Additionally, the sponsors will be contributing $0.02 for each public share that was not converted in connection with the Extension, or an aggregate of $60,284.58, for the first monthly extension period. The Company now has until December 23, 2019 to consummate an initial business combination, or determine to deposit additional funds into the trust account for up to three more monthly extension periods, or four monthly extensions in total.




As expected, Longevity Acquisition Corporation (LOAC), announced this afternoon that it has contributed an additional $400,000 to their trust account, representing $0.10 per public share, to extend their deadline three months to February 28, 2020.
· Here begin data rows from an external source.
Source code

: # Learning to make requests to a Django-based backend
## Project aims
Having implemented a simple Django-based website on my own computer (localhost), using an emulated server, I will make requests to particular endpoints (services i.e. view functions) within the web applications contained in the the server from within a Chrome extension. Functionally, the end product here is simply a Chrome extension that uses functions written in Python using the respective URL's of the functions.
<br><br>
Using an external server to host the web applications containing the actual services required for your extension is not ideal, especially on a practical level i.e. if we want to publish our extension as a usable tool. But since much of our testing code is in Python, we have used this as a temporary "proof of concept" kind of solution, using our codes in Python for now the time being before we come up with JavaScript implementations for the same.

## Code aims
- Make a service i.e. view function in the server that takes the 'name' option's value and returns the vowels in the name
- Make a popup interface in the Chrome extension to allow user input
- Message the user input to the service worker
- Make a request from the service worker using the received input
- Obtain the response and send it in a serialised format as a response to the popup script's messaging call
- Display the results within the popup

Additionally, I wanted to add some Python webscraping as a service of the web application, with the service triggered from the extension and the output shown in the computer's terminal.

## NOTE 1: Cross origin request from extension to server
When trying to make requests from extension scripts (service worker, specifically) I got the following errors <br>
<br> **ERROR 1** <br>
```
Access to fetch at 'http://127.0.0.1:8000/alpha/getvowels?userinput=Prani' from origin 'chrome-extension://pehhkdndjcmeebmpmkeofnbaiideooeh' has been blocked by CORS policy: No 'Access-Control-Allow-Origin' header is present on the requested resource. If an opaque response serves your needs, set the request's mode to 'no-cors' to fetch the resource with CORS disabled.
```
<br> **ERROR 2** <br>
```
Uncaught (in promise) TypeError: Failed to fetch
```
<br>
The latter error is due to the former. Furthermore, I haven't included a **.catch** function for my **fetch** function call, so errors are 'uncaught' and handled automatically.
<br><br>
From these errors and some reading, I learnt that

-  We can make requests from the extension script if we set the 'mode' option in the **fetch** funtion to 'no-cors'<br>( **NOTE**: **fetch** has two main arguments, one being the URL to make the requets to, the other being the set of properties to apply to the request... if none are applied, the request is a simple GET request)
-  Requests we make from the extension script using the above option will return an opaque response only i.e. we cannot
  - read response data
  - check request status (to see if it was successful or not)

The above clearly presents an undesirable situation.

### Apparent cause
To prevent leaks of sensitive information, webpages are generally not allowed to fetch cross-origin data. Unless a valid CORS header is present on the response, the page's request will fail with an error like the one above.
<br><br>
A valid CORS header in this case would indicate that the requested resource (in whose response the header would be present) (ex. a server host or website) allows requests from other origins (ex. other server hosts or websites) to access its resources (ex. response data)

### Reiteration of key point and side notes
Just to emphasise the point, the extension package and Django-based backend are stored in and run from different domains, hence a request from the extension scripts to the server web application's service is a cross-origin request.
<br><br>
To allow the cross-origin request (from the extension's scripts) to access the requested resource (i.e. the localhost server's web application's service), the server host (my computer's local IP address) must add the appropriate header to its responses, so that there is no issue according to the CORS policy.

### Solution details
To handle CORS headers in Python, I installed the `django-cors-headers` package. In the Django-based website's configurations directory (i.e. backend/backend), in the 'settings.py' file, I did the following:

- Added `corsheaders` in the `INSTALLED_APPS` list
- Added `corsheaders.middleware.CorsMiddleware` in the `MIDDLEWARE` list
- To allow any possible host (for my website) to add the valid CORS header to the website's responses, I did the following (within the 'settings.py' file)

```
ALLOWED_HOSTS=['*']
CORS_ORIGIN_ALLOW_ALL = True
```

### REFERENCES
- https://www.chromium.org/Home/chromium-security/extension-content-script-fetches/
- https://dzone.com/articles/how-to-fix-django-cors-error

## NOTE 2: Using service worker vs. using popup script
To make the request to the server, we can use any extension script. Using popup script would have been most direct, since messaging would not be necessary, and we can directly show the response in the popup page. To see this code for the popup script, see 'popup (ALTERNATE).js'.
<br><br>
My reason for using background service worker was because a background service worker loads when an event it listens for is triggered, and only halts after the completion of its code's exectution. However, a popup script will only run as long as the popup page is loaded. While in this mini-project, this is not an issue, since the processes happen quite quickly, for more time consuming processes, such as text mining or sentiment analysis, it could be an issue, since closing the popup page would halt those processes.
If you recall, Longevity IPO’d on August 29, 2018 and had 12 months to close their combination.  They previously deposited $400,000 for their first extension to November 28, 2019, and this new contribution of $400,000 will be their second extension.  They can extend for a third 3-month extension, but any additional extensions after that will need to go to a shareholder vote.


Sentinel Energy Services Inc. (STNL), which recently announced its liquidation on November 6th, filed a definitive proxy for its Warrant amendment proposal this afternoon.  Sentinel will be asking Warrant Holders to vote on a proposal to approve an amendment to the Warrant Agreement whereby Sentinel will automatically convert the Public Warrants into the right to receive $0.02 per whole Public Warrant.

Additionally, the Sponsor has agreed to forfeit all of their 5,933,333 Private Placement Warrants and 90% of the 8,550,000 founder shares.  So if the Warrant amendment is approved and the warrants are converted for cash, that makes Sentinel a squeaky clean shell.

Approval of the Warrant Amendment Proposal requires the affirmative vote of 50% of the Company’s outstanding Public Warrants


Legacy Acquisition Corp. (LGC), filed a definitive proxy this afternoon, but not for a vote to approve its business combination with Blue Impact.  Unfortunately, it’s just to elect three Class I Directors and ratify the appointment of WithumSmith+Brown, PC as their auditors.  However, because we now know that this vote will take place on December 31st, that means we will not be seeing their business combination close in 2019.

Legacy has the ability to take five more 30-day extensions for a contribution of $0.03 per public share, with their final deadline (if all extensions are taken) of May 21, 2020.